▶ **Available records**
⟨

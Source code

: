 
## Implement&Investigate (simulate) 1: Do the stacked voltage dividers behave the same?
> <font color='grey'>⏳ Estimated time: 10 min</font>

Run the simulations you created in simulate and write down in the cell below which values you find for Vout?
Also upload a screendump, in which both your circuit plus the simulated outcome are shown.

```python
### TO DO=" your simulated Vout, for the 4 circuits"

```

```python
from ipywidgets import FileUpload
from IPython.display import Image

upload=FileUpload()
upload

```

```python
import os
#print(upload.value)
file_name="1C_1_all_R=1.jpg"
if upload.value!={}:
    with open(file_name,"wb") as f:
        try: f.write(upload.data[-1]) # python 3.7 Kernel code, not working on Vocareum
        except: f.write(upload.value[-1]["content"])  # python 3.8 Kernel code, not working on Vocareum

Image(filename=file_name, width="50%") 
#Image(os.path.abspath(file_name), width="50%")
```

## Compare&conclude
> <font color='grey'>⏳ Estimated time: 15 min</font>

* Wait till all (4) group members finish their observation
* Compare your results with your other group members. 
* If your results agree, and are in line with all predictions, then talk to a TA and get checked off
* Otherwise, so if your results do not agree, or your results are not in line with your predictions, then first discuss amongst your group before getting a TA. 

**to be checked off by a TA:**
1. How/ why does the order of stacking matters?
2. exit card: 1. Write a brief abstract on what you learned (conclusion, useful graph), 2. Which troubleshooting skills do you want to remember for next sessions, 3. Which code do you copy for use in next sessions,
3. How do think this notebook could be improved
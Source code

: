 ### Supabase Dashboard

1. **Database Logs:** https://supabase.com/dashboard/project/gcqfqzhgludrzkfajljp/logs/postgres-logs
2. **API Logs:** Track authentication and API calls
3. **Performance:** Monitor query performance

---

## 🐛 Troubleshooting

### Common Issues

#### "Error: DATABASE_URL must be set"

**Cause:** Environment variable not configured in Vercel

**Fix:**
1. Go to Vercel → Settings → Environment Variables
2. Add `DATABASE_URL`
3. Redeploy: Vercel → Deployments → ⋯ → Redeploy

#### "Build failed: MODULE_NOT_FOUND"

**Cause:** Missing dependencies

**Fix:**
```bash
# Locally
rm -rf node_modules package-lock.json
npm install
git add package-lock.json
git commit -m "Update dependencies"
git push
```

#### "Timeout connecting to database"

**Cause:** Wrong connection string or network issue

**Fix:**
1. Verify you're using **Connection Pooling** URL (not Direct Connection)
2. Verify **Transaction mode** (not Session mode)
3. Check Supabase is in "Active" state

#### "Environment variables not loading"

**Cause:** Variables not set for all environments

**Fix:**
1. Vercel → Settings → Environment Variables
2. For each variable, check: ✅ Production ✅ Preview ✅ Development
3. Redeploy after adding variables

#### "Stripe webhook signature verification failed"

⟩

▶ **What you are asked to do**
Would you repeat each line above exactly as it stands?

▶ **Solved problem**
Source code

: 
## Implement&Investigate (simulate) 1: Do the stacked voltage dividers behave the same?
> <font color='grey'>⏳ Estimated time: 10 min</font>

Run the simulations you created in simulate and write down in the cell below which values you find for Vout?
Also upload a screendump, in which both your circuit plus the simulated outcome are shown.

```python
### TO DO=" your simulated Vout, for the 4 circuits"

```

```python
from ipywidgets import FileUpload
from IPython.display import Image

upload=FileUpload()
upload

```

```python
import os
#print(upload.value)
file_name="1C_1_all_R=1.jpg"
if upload.value!={}:
    with open(file_name,"wb") as f:
        try: f.write(upload.data[-1]) # python 3.7 Kernel code, not working on Vocareum
        except: f.write(upload.value[-1]["content"])  # python 3.8 Kernel code, not working on Vocareum

Image(filename=file_name, width="50%") 
#Image(os.path.abspath(file_name), width="50%")
```

## Compare&conclude
> <font color='grey'>⏳ Estimated time: 15 min</font>

* Wait till all (4) group members finish their observation
* Compare your results with your other group members. 
* If your results agree, and are in line with all predictions, then talk to a TA and get checked off
* Otherwise, so if your results do not agree, or your results are not in line with your predictions, then first discuss amongst your group before getting a TA. 

**to be checked off by a TA:**
1. How/ why does the order of stacking matters?
2. exit card: 1. Write a brief abstract on what you learned (conclusion, useful graph), 2. Which troubleshooting skills do you want to remember for next sessions, 3. Which code do you copy for use in next sessions,
3. How do think this notebook could be improved
Source code

: ### Supabase Dashboard

1. **Database Logs:** https://supabase.com/dashboard/project/gcqfqzhgludrzkfajljp/logs/postgres-logs
2. **API Logs:** Track authentication and API calls
3. **Performance:** Monitor query performance

---

## 🐛 Troubleshooting

### Common Issues

#### "Error: DATABASE_URL must be set"

**Cause:** Environment variable not configured in Vercel

**Fix:**
1. Go to Vercel → Settings → Environment Variables
2. Add `DATABASE_URL`
3. Redeploy: Vercel → Deployments → ⋯ → Redeploy

#### "Build failed: MODULE_NOT_FOUND"

**Cause:** Missing dependencies

**Fix:**
```bash
# Locally
rm -rf node_modules package-lock.json
npm install
git add package-lock.json
git commit -m "Update dependencies"
git push
```

#### "Timeout connecting to database"

**Cause:** Wrong connection string or network issue

**Fix:**
1. Verify you're using **Connection Pooling** URL (not Direct Connection)
2. Verify **Transaction mode** (not Session mode)
3. Check Supabase is in "Active" state

#### "Environment variables not loading"

**Cause:** Variables not set for all environments

**Fix:**
1. Vercel → Settings → Environment Variables
2. For each variable, check: ✅ Production ✅ Preview ✅ Development
3. Redeploy after adding variables

#### "Stripe webhook signature verification failed"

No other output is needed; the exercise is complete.